Mostly, signing company cards meant he didn’t have to think about signing the cards meant for the friends he considered his family. He was halfway through those, the remaining two waiting in his drawer to be taken out as soon as he’d finished this last stack. Harmony’s warnings about how long the mail took to reach its recipients, even with the short cuts Wolfram and Hart could command, meant he really couldn’t procrastinate anymore, if he wanted them to arrive on time.
Picking out the card for his first recipient had been easy. Anything vaguely humorous would go over well, and he’d chosen something making fun of Dr. Suess’s How the Grinch Stole Christmas. All he had to do was write one of the personalized greetings he’d written all afternoon, and sign it. He just had no idea what the say to Buffy.
He’d scribbled out a few messages the night before, and he tried a few more now. ‘Love you’ was the easiest, but also the most loaded. ‘I miss you’ was out too, since Angel was too busy to miss anything but free time to sit and brood. Eventually he wrote something patently fake and awkward, signed it ‘sincerely, Angel’, and made a note to send along a cookbook specializing in cookies with the card, his way of addressing the lingering metaphor between them without actually talking about it.
He would always love Buffy, Angel knew, but they both knew their lives were too complicated for them to ever really get back together. At least, that was what he told himself every time he thought about Buffy, and how there really wasn’t any reason she couldn’t come visit him. . . But, one of the things he loved was her strength, and her ability to make up her own mind. That helped him address and seal the card, dropping it onto the ‘to be mailed’ pile.

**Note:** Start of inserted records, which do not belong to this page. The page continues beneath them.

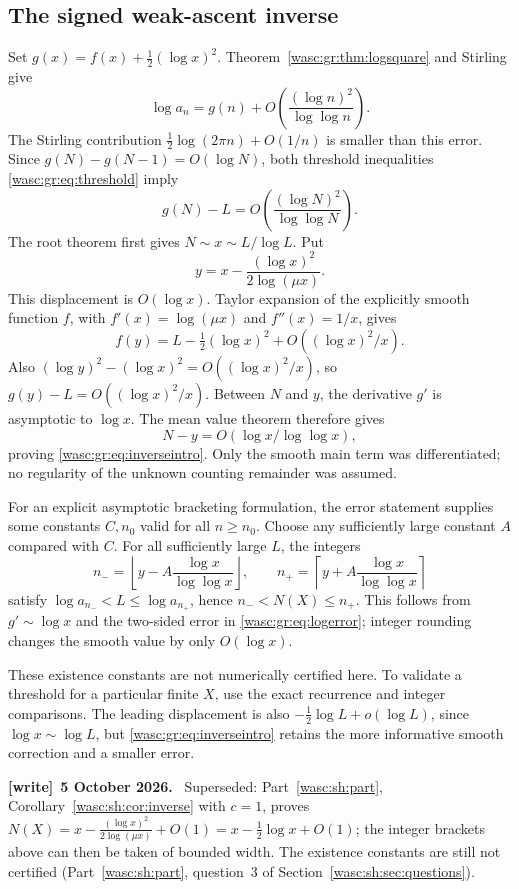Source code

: \documentclass[11pt,a4paper]{article}
\theoremstyle{remark}\newtheorem{remark}[theorem]{Remark}
\numberwithin{equation}{section}
\newenvironment{writenote}[1][]{\par\smallskip\begingroup\small
 \noindent\textbf{[write]}\if\relax\detokenize{#1}\relax\else~\textbf{#1.}\fi\ }%
 {\par\endgroup\smallskip}
\begin{document}
\subsection{The signed weak-ascent inverse}
Set $g(x)=f(x)+\tfrac12(\log x)^2$. Theorem~\ref{wasc:gr:thm:logsquare} and Stirling give
\begin{equation}\label{wasc:gr:eq:logerror}
\log a_n=g(n)+O\!\left(\frac{(\log n)^2}{\log\log n}\right).
\end{equation}
The Stirling contribution $\tfrac12\log(2\pi n)+O(1/n)$ is smaller than this error. Since $g(N)-g(N-1)=O(\log N)$, both threshold inequalities \eqref{wasc:gr:eq:threshold} imply
\[
g(N)-L=O\!\left(\frac{(\log N)^2}{\log\log N}\right).
\]
The root theorem first gives $N\sim x\sim L/\log L$. Put
\begin{equation}\label{wasc:gr:eq:newtonstart}
y=x-\frac{(\log x)^2}{2\log(\mu x)}.
\end{equation}
This displacement is $O(\log x)$. Taylor expansion of the explicitly smooth function $f$, with $f'(x)=\log(\mu x)$ and $f''(x)=1/x$, gives
\[
f(y)=L-\tfrac12(\log x)^2+O((\log x)^2/x).
\]
Also $(\log y)^2-(\log x)^2=O((\log x)^2/x)$, so $g(y)-L=O((\log x)^2/x)$. Between $N$ and $y$, the derivative $g'$ is asymptotic to $\log x$. The mean value theorem therefore gives
\[
N-y=O(\log x/\log\log x),
\]
proving \eqref{wasc:gr:eq:inverseintro}. Only the smooth main term was differentiated; no regularity of the unknown counting remainder was assumed.

For an explicit asymptotic bracketing formulation, the error statement supplies some constants $C,n_0$ valid for all $n\ge n_0$. Choose any sufficiently large constant $A$ compared with $C$. For all sufficiently large $L$, the integers
\[
n_- =\left\lfloor y-A\frac{\log x}{\log\log x}\right\rfloor,
\qquad
n_+ =\left\lceil y+A\frac{\log x}{\log\log x}\right\rceil
\]
satisfy $\log a_{n_-}<L\le\log a_{n_+}$, hence $n_-<N(X)\le n_+$. This follows from $g'\sim\log x$ and the two-sided error in \eqref{wasc:gr:eq:logerror}; integer rounding changes the smooth value by only $O(\log x)$.

These existence constants are not numerically certified here. To validate a threshold for a particular finite $X$, use the exact recurrence and integer comparisons. The leading displacement is also $-\tfrac12\log L+o(\log L)$, since $\log x\sim\log L$, but \eqref{wasc:gr:eq:inverseintro} retains the more informative smooth correction and a smaller error.
\begin{writenote}[5 October 2026]
Superseded: Part~\ref{wasc:sh:part}, Corollary~\ref{wasc:sh:cor:inverse} with $c=1$, proves $N(X)=x-\frac{(\log x)^2}{2\log(\mu x)}+O(1)=x-\frac12\log x+O(1)$; the integer brackets above can then be taken of bounded width. The existence constants are still not certified (Part~\ref{wasc:sh:part}, question~3 of Section~\ref{wasc:sh:sec:questions}).
\end{writenote}
\end{document}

The last card was covered in silvery snowflakes so intricate they looked like stars. The inside read ‘May your holidays be bright’. It was a simple, nondescript card, but the paper was textured, and of much better quality than Hallmark’s usual cardboard. The writing was calligraphy, a faint tinge of ink-smell still hanging around it, proof that it really was hand-written and worth the amount Angel had paid.
He couldn’t sign it, or even leave a return address on the envelope. He couldn’t attach any of the presents he wanted to send. He probably shouldn’t even send it at all. But Angel, despite being a brooding, violent, repentant vampire, was also a father. Who loved his son.
Angel stared at the card, the front-cover trembling lightly. Slowly, carefully, he tore it up into tiny pieces. Then he gathered his stack of signed-and-sealed letters to take to Harmony’s out-box.